Pensava que tudo começa nas palavras. Ou, precisamente depois delas.
É depois de se fixarem as palavras que se nos enchem as mãos ou que, pelo contrário, ficamos sem nada.
Por isso, escrevia. Porque as palavras são dedos que ficam na pele depois dos corpos se terem já abandonado. Mas existem ainda os dedos e o toque que se pode repetir vezes sem conta contra o cansaço do vazio.
Ele sabia que as palavras ajudam a viver. E, através delas, podia haver redenção. A redenção que nos sai do corpo, sob a pele das linhas.
De novo, acontecia o sol a derreter-se na calçada de uma rua ensarilhada numa cidade qualquer.
De novo, os soluços da chuva e os olhos que te veêm com o olhar perdido no cinzento revolto do céu. De novo, voltava o tempo que morria do lado de lá da janela com a vida como o nosso triunfo sobre ele.
E, enquanto o véu das palavras ia revelando o eco do tempo - em passos seguros de um caminho já pisado - de novo, voltava a doçura da tua pele ou a meiguice rouca da tua voz.
E ele podia demorar a atenção num gesto já desfeito em cinzas; podia desenhar uns olhos com as palavras - refinando o traço, apurando o brilho que eles tinham numa noite que já não vem no avesso dos dias.

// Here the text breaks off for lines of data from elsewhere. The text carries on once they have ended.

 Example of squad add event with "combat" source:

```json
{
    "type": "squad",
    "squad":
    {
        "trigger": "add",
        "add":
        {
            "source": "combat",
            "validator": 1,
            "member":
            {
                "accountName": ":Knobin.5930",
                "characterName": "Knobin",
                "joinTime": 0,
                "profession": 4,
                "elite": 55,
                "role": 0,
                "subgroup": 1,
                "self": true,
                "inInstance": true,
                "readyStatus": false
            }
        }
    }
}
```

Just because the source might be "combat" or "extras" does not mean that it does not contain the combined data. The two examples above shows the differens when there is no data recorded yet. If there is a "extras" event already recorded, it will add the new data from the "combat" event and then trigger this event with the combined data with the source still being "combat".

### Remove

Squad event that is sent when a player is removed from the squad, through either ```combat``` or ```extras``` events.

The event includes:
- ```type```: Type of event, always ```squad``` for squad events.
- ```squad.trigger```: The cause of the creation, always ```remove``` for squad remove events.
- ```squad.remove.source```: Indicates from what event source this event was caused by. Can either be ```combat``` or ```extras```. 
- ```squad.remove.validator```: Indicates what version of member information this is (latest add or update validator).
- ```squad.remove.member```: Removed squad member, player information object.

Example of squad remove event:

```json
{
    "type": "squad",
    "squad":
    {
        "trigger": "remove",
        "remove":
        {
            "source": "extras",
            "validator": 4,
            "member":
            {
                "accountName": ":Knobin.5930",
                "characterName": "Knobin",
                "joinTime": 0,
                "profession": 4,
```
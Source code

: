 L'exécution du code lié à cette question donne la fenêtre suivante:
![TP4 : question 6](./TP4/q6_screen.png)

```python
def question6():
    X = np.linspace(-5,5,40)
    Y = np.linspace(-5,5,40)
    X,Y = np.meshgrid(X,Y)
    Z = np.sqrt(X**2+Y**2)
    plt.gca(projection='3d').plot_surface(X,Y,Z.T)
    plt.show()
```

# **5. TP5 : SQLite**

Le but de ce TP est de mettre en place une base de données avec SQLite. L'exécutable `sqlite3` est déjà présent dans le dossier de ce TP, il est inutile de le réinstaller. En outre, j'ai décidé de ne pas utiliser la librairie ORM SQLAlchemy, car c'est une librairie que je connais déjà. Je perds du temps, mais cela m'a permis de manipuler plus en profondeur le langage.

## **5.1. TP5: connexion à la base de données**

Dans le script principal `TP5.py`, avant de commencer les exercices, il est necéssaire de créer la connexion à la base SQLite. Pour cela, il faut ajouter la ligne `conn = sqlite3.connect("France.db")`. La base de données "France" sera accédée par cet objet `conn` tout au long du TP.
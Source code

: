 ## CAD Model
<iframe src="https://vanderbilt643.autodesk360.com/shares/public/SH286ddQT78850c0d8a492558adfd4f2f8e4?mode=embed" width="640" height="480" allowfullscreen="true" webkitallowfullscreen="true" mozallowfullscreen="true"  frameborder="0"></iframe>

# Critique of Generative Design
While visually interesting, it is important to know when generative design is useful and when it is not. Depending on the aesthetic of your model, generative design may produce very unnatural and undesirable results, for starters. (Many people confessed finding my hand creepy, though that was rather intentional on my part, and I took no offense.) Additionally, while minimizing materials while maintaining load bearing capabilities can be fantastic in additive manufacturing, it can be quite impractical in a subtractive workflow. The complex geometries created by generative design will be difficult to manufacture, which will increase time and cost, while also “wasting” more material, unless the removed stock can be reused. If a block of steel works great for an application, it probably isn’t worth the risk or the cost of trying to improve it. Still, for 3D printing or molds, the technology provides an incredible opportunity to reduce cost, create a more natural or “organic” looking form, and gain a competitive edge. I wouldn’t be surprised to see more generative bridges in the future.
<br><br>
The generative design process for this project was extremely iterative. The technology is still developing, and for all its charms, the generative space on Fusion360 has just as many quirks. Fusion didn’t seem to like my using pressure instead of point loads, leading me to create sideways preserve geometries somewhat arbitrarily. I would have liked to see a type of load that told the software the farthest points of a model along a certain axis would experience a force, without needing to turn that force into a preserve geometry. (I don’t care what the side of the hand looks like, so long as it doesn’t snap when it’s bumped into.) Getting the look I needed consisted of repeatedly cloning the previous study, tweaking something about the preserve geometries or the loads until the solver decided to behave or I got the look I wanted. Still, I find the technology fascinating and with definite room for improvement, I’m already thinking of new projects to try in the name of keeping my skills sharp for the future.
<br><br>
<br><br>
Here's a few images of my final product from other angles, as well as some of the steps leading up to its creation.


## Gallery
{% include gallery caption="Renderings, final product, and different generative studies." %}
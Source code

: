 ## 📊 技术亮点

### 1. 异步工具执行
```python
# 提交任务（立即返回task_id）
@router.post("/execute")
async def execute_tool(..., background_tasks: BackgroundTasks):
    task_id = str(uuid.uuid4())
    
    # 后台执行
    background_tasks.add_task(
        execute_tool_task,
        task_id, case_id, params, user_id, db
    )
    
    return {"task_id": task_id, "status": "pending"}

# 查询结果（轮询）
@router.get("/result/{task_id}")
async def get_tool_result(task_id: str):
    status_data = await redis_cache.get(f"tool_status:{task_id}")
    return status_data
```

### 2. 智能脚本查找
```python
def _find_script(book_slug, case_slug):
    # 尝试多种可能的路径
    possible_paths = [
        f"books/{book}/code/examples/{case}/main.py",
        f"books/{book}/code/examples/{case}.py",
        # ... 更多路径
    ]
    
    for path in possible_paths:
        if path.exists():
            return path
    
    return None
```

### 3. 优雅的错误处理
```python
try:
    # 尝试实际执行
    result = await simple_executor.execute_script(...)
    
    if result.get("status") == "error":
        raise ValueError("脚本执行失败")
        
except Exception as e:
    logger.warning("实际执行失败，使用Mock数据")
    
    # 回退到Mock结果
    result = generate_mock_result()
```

Por isso, gostava das palavras. Nelas existe o tempo e a exacta medida do quanto as coisas duram em nós. Com as palavras nenhuma despedida chega a ser definitiva - pelo menos não enquanto quisermos voltar ao que, para nós, ainda não acabou.
Nas palavras somos senhores do tempo. Elas prolongam-nos as horas num tempo que já foi. As palavras são, em certa medida, uma promessa de eternidade.
Vive tanto do que já não existe nas palavras - alguém que perdemos; um lugar em que fomos felizes com alguém. Com as palavras tudo pode permanecer ou brihar mais contra o escuro do vazio.
Por isso, escrevia. Para que a vida tivesse a justa medida do que as coisas era para si. E para que continuassem a sê-lo - apesar de muitas delas já não serem dele.
Pelas palavras nunca somos desapossados - continuamos a percorrer o mesmo caminho sem que o chão nos fuja, debaixo dos pés.
As palavras são o familiar - o lugar onde se reconhece a nossa identidade; onde fica presa a intensidade de cada deslumbramento ou miséria.
As palavras são a vida que continua por cima do que falha; o cimento que une o que fica depois da perda. O chão onde nasce o fruto do que principia - alimentado pelo sangue do que, finalmente acabou.